ジョーは遥を連れて逃亡し、憲が率いる地下組織のアジトに辿り着いた。遥を憲に預けたジョーは、亜加音と連絡を取って事情を全て話した。ジョーは亜加音と共に地下組織のアジトに戻り、遥を安全な場所に移動させようとする。だが、そこに建仁の一味が現れ、ジョーと遥を連行する。ジョーはマッスルドームに入れられ、李と戦うことになる…。

監督は下山天、原案&企画は樋口潮、脚本は大石哲也&金剛、脚本協力は佐藤佐吉&川上英幸&下山天、プロデューサーは濱名一哉&中沢敏明、アソシエイトプロデューサーは大岡大介、エグゼクティブ・プロデューサーは児玉守弘、共同エグゼクティブ・プロデューサーは谷徳彦、撮影は山本英夫、編集は平澤政吾、録音は白取貢、照明は松隈信一、美術は吉田悦子、アクション監督は黄明昇(サム・ウォン)&陳文清(チャン・マンチン)、音楽は遠藤浩二。
主演はケイン・コスギ、共演は加藤雅也、哀川翔、橘実里、金子昇、盧惠光(ケネス・ロー)、李耀明(ジョー・リー)、竹中直人、渡辺いっけい、橋本真也、高山善廣、冨家規政、渡辺典子ら。

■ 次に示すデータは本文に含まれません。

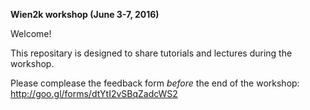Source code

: **Wien2k workshop (June 3-7, 2016)**

Welcome!

This repositary is designed to share tutorials and lectures during the workshop.

Please complease the feedback form _before_ the end of the workshop: http://goo.gl/forms/dtYtI2vSBqZadcWS2

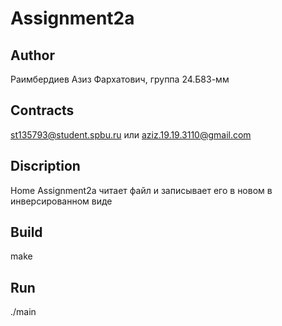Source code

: # Assignment2a
## Author
Раимбердиев Азиз Фархатович, группа 24.Б83-мм
## Contracts
st135793@student.spbu.ru или  aziz.19.19.3110@gmail.com
## Discription
Home Assignment2a читает файл и записывает его в новом в инверсированном виде
## Build
make
## Run
./main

アクションの得意なタレント、ケイン・コスギが初主演し、スタントマンを使わずに挑んだアクション映画。ジョーをケイン・コスギ、建仁を加藤雅也、桂木を哀川翔、亜加音を橘実里、憲を金子昇、李をケネス・ローが演じている。

どこかで聞いたような設定、どこかで見たような風景、「使い古されている」という印象の強い要素がたっぷりと詰まった映画である。それを逆手に取るわけでもなく、大げさに誇張しているわけでもない。あくまでも、安っぽい形のままで提示する。
「寒い設定やダサいネーミングは、ワザとやっているんだろう、そこを誇張して荒唐無稽を狙っているんだろう」と、最初は好意的に受け止めようとした。だが、残念ながら、そういう徹底ぶりは無い。付き抜けたバカバカしさを見せようとはしていない。

主人公に悩みを持たせようとしているが、キャラも話も薄いのに、苦悩のドラマなど描けるはずがない。そもそも、ケイン・コスギにヘタな日本語を喋らせるとマズいと考えたのか(それは大正解)、日本語のセリフが極端に少ないのに、難しい心理ドラマなんてムリでしょ。ケインに表情や仕草だけで苦悩する心を表現しろってのか。
この映画、極端に言ってしまえば、ケインの活躍しないシーンって、ほとんど価値が無いのね。ケインが「これでもか」とアクションを見せまくってこそ、意味がある映画なのよ。なのに、そのアクションが少なくて、余計なことで無駄に時間を費やしてしまう。

ノーミソ空っぽな話なんだから、割り切ってアクションのみで引っ張ればいいものを、人間ドラマも見せようと余計な色気を見せちゃうから、ロクなことにならない。半端なドラマなんてどうだっていいから、とにかくケインのアクションを見せればいいのよ。
日本語の話せないハーフの主人公が来日して事件に巻き込まれるという、ジャッキー・チェン映画みたいなノリのコミカルなアクションにしちゃえばいいのに、と一瞬だけ思ったが、しかしクソ真面目が全身から滲み出ているケインにコメディーはムリだろうなあ。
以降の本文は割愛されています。